Material culture also featured in therapeutics during epidemics. Amulets, incantations, and inscriptions were curative agents that were used by non-elites to deter the plague and other epidemics. These methods were part of a broader corpus that often got labeled as magic or popular medicine, and they can be understood within the context of material culture and warding off the evil eye or djinn. Magical practices could be seen as distinct from prayers. That is, prayers and inscriptions were primarily based on the many names of God, al-asmā al-ḥusnā’, which have mystic properties. Ibn Ḥajar advised reciting al-Kursi (the seat) and the subḥānallāh (glory to God) in treating the plague victim - one could recite them over the course of three consecutive nights as a preventive measure. The main Qur͗ānic verses that were believed to cure the plague included sūrah al-Yūnus, the sūrah an’ām, and fātiḥah of the Qur’ān. Similarly, Ibn Haydūr also recommended writing Qur’ānic prayers on paper and attaching those texts to the wall to prevent the bubonic plague from entering a household. In Shams al-ma’ārif al-kubrā, ͑Alī al-Būnī (d. 622 AH/1126 CE) recommended magic squares, cabalistic letters, and talismanic signs to prevent the plague from entering a household.

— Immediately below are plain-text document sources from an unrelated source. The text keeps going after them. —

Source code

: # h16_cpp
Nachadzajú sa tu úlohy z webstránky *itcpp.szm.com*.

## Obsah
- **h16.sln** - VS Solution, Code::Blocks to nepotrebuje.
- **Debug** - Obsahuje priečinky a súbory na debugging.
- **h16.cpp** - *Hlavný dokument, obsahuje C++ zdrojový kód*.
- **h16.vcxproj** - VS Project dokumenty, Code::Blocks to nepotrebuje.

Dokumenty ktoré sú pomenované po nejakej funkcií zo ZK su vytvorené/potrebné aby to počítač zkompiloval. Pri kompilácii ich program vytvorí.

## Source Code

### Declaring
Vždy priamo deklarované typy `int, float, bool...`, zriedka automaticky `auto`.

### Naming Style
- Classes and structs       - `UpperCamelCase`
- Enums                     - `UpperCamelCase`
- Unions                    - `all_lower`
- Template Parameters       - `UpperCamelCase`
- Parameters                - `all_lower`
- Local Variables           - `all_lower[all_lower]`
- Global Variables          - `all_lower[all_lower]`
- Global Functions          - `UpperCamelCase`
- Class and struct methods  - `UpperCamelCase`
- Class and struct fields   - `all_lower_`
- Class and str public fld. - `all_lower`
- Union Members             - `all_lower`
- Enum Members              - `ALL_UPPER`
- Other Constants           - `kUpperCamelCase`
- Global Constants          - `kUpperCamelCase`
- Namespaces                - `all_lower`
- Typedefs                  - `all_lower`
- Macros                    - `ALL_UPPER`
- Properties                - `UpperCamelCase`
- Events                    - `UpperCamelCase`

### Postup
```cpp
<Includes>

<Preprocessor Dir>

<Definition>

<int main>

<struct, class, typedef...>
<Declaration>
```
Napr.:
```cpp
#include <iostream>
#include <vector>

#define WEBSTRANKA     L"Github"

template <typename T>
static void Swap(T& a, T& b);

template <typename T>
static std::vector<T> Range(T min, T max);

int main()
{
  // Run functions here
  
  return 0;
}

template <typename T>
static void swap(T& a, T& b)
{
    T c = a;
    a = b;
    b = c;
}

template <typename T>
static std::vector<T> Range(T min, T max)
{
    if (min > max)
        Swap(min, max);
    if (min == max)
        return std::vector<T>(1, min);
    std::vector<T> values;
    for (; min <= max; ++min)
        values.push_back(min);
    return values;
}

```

To what extent does this pre-modern history inform us about the cholera epidemic in Yemen today, or any epidemic? How do broader regimes disrupt the possibility for using traditional medicine and/ or providing curative agents? Reflecting on the historical congruent traditional and religious medical practices can sharpen our analysis by providing a “critical and people-centred approach both to and within global health.” 2 At the same time, it also allows us to problematize the term “global” in history. Yemen is a place, yet its history is connected to a set of global occurrences, including colonialism, structural adjustment programmes, and most recently, war. Disease proliferation and treatment access are not solely reliant on Yemen but are central to broader discourses concerning the continuous wars in the Middle East, mobility of travel, and sanitation regimes.
At the core of the cholera crisis are social and political events that can easily be resolved, as the World Health Organization has recommended, by terminating the war. Yet, that has not been the case even though the current “outbreak is the most serious on record.” 3 The war has exacerbated the epidemic insofar that hospitals have been targeted by airstrikes 4 , medical supplies have not been allowed to safely enter the country, and health practitioners are working under harrowing conditions. Outbreaks kill - but what is needed is the development of global health policies that provide care and humanity to those suffering from an epidemic.